== What is needed ==
Within the data that follows, set down exactly the lines from the one containing "network devices, in" through the one containing "vulnerabilities that are, often", both ends included.

-----

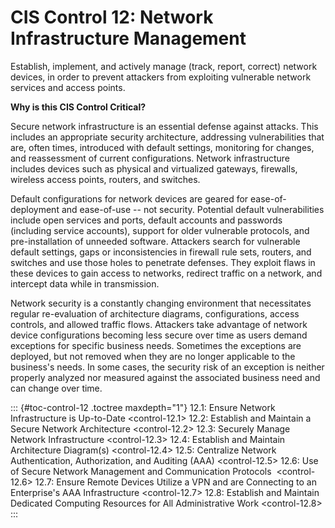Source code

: # CIS Control 12: Network Infrastructure Management

Establish, implement, and actively manage (track, report, correct)
network devices, in order to prevent attackers from exploiting
vulnerable network services and access points.

**Why is this CIS Control Critical?**

Secure network infrastructure is an essential defense against attacks.
This includes an appropriate security architecture, addressing
vulnerabilities that are, often times, introduced with default settings,
monitoring for changes, and reassessment of current configurations.
Network infrastructure includes devices such as physical and virtualized
gateways, firewalls, wireless access points, routers, and switches.

Default configurations for network devices are geared for
ease-of-deployment and ease-of-use -- not security. Potential default
vulnerabilities include open services and ports, default accounts and
passwords (including service accounts), support for older vulnerable
protocols, and pre-installation of unneeded software. Attackers search
for vulnerable default settings, gaps or inconsistencies in firewall
rule sets, routers, and switches and use those holes to penetrate
defenses. They exploit flaws in these devices to gain access to
networks, redirect traffic on a network, and intercept data while in
transmission.

Network security is a constantly changing environment that necessitates
regular re-evaluation of architecture diagrams, configurations, access
controls, and allowed traffic flows. Attackers take advantage of network
device configurations becoming less secure over time as users demand
exceptions for specific business needs. Sometimes the exceptions are
deployed, but not removed when they are no longer applicable to the
business's needs. In some cases, the security risk of an exception is
neither properly analyzed nor measured against the associated business
need and can change over time.

::: {#toc-control-12 .toctree maxdepth="1"}
12.1: Ensure Network Infrastructure is Up-to-Date \<control-12.1\> 12.2:
Establish and Maintain a Secure Network Architecture \<control-12.2\>
12.3: Securely Manage Network Infrastructure \<control-12.3\> 12.4:
Establish and Maintain Architecture Diagram(s) \<control-12.4\> 12.5:
Centralize Network Authentication, Authorization, and Auditing (AAA)
\<control-12.5\> 12.6: Use of Secure Network Management and
Communication Protocols  \<control-12.6\> 12.7: Ensure Remote Devices
Utilize a VPN and are Connecting to an Enterprise's AAA Infrastructure
\<control-12.7\> 12.8: Establish and Maintain Dedicated Computing
Resources for All Administrative Work \<control-12.8\>
:::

-----

== Problem solution ==
network devices, in order to prevent attackers from exploiting
vulnerable network services and access points.

**Why is this CIS Control Critical?**

Secure network infrastructure is an essential defense against attacks.
This includes an appropriate security architecture, addressing
vulnerabilities that are, often times, introduced with default settings,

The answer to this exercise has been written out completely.